◆ **Collected data**
Segment Open

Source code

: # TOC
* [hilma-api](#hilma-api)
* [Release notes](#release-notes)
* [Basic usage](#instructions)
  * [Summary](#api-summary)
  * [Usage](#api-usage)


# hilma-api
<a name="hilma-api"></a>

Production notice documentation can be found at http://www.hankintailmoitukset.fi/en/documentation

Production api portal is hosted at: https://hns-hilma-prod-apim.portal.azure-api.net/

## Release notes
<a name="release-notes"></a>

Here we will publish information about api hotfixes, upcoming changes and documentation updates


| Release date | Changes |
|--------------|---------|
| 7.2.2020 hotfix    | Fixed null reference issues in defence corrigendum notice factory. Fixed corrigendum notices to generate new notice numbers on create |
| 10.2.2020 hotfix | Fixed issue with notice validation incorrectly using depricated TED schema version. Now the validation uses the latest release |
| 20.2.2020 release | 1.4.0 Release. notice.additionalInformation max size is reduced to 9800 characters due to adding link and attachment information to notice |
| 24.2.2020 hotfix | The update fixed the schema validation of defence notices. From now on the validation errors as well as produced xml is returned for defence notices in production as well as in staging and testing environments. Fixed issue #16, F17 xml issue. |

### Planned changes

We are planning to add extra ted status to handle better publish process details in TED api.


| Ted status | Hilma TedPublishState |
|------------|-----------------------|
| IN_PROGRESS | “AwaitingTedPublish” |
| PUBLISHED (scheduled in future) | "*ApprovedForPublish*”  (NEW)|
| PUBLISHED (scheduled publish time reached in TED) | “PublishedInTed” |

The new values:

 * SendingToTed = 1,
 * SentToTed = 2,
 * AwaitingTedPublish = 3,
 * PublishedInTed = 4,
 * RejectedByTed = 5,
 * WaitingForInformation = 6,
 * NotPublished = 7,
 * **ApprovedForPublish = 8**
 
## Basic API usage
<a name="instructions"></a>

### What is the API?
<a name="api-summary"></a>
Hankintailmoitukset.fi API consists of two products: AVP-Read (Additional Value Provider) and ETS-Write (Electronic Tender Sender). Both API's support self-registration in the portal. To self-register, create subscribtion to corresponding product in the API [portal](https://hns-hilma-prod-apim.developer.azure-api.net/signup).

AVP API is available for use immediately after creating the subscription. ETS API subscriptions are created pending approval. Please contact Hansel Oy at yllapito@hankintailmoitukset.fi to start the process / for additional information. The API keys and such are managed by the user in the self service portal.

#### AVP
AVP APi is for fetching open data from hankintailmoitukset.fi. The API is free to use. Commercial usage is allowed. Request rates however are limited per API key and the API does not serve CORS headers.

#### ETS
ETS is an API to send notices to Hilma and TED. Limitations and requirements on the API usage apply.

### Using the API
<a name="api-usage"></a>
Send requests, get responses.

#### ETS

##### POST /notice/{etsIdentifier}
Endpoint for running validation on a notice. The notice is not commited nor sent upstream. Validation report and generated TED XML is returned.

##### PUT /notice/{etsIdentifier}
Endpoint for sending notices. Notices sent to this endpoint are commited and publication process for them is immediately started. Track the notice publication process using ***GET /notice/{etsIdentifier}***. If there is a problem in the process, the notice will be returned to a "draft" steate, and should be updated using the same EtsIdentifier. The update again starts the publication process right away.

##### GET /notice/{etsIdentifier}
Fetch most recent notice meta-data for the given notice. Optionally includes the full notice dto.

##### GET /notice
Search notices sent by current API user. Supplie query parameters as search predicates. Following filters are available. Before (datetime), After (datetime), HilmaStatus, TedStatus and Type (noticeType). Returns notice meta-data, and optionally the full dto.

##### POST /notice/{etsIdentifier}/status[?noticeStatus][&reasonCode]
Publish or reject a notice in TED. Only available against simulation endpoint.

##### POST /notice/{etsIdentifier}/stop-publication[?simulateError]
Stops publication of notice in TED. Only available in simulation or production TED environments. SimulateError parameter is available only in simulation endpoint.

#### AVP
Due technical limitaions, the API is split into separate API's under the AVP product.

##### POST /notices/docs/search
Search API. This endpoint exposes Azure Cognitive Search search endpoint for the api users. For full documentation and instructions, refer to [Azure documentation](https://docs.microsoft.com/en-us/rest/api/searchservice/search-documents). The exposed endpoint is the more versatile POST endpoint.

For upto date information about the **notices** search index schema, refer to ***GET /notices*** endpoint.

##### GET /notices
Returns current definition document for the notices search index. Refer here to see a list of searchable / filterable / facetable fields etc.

Segment Closed

◆ **What to do**
Please copy each line of the records above in which the word "validation" can be found.

◆ **Result of the exercise**
| 10.2.2020 hotfix | Fixed issue with notice validation incorrectly using depricated TED schema version. Now the validation uses the latest release |
| 24.2.2020 hotfix | The update fixed the schema validation of defence notices. From now on the validation errors as well as produced xml is returned for defence notices in production as well as in staging and testing environments. Fixed issue #16, F17 xml issue. |
Endpoint for running validation on a notice. The notice is not commited nor sent upstream. Validation report and generated TED XML is returned.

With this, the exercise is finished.